TRY IT:
From the records below, take each line where the string "into" shows up and copy it.

DATA SHOWN:
=-=-=
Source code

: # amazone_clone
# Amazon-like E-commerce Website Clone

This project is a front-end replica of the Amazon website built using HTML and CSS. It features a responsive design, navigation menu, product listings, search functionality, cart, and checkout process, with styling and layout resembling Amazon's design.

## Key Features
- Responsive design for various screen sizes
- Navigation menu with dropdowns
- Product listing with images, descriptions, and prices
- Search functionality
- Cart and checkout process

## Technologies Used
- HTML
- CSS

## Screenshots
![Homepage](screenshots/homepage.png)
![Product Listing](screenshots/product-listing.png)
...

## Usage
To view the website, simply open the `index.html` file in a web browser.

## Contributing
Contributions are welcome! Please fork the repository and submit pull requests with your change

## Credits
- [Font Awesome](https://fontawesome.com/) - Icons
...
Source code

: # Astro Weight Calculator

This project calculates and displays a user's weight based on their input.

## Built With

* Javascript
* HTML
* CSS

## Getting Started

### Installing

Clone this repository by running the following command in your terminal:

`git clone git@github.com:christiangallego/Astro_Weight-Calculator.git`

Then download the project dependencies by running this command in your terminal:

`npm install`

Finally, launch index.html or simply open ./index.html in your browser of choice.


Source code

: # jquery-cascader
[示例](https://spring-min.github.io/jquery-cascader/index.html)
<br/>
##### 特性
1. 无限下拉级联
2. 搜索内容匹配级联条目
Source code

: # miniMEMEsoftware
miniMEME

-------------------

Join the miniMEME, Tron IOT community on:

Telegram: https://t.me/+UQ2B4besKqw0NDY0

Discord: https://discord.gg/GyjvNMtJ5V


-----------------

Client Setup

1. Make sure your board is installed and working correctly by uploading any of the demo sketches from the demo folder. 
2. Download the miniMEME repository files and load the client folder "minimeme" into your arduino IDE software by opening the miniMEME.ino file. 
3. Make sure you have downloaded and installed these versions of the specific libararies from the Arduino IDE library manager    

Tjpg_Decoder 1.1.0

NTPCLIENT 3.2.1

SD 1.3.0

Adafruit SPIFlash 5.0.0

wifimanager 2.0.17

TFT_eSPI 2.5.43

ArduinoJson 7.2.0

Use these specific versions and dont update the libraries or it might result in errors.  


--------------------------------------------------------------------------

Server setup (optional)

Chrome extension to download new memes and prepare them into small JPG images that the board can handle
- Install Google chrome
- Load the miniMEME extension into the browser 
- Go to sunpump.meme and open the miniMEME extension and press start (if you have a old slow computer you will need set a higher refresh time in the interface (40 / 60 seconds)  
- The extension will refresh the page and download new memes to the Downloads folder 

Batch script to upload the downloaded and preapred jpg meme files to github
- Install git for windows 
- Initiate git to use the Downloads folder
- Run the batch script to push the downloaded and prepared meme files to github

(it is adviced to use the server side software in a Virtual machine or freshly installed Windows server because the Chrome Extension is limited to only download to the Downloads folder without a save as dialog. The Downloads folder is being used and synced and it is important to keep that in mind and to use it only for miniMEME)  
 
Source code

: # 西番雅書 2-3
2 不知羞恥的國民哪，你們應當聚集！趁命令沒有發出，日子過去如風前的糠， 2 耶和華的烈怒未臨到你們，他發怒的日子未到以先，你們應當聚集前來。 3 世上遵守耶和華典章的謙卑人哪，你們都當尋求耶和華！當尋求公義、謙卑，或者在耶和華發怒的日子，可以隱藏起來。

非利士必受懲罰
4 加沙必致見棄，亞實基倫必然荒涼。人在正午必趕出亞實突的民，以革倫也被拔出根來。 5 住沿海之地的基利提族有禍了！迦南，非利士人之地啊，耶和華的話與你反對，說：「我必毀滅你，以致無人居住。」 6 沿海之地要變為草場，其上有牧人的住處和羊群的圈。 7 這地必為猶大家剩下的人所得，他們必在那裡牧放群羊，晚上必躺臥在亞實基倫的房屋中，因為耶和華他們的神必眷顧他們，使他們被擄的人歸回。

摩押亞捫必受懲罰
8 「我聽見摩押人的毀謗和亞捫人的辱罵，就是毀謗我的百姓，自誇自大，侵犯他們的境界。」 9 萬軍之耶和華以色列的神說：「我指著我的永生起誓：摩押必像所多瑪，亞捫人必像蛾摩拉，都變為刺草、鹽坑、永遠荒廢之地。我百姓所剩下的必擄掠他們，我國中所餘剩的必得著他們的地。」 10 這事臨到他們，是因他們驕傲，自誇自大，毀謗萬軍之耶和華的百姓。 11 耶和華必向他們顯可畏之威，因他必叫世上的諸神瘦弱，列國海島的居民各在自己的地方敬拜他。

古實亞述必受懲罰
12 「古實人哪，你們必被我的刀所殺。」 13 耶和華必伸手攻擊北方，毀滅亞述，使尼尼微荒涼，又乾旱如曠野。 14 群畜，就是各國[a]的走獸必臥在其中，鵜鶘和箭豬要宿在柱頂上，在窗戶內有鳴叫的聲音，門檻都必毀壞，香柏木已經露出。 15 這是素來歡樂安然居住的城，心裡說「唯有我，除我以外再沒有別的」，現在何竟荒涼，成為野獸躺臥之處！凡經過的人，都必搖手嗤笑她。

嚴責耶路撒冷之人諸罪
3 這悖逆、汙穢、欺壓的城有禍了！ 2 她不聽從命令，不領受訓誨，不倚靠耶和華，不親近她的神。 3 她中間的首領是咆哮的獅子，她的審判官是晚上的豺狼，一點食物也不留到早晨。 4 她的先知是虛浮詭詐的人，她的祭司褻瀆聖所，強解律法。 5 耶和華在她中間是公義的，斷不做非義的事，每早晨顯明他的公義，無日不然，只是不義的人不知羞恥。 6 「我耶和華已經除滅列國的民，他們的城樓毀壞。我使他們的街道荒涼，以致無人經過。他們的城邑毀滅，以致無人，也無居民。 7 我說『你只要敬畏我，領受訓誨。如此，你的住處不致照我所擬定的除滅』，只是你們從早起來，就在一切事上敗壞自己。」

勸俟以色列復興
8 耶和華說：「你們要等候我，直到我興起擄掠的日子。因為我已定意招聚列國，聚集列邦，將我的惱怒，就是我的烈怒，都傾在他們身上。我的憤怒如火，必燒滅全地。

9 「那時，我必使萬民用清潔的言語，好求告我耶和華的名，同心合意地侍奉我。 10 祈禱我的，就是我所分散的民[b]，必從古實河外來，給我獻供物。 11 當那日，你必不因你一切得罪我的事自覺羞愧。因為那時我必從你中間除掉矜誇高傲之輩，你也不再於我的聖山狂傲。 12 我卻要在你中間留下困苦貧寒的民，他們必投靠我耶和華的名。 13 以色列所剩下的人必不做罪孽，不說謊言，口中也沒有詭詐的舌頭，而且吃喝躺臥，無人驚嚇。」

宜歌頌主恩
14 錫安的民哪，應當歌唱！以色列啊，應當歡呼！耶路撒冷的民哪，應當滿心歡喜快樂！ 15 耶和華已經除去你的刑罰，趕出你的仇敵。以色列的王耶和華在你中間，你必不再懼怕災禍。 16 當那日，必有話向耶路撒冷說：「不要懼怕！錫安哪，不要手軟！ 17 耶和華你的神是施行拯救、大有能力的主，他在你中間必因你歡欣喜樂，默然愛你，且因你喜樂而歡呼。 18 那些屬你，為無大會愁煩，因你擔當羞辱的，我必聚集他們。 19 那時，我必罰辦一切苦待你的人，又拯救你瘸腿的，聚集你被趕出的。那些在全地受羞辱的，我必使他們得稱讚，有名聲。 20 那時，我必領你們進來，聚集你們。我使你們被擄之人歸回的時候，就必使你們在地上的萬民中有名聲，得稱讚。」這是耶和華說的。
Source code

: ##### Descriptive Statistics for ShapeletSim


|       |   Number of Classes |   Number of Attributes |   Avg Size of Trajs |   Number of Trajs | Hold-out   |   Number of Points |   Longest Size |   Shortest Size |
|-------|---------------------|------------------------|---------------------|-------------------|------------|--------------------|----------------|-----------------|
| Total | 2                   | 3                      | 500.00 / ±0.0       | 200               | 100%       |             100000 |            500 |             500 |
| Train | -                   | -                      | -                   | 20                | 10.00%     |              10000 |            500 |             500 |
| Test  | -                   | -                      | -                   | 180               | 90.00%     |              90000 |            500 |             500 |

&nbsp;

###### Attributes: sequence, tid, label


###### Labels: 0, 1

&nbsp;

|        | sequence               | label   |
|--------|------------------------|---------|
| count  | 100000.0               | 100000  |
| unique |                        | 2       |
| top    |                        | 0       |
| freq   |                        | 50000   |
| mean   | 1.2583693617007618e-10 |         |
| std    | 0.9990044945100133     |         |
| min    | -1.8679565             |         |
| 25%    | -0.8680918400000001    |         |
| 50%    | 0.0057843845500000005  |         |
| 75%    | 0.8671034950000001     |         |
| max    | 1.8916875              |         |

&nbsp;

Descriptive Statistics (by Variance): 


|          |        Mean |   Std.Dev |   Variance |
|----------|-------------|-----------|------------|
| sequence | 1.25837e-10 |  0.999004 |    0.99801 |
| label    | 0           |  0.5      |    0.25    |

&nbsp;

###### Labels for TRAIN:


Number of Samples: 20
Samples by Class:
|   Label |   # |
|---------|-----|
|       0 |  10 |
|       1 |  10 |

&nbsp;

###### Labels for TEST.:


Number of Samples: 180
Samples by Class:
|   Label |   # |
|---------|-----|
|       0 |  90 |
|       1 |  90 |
=-=-=
ANSWER BOX:
2. Download the miniMEME repository files and load the client folder "minimeme" into your arduino IDE software by opening the miniMEME.ino file. 
Chrome extension to download new memes and prepare them into small JPG images that the board can handle
- Load the miniMEME extension into the browser 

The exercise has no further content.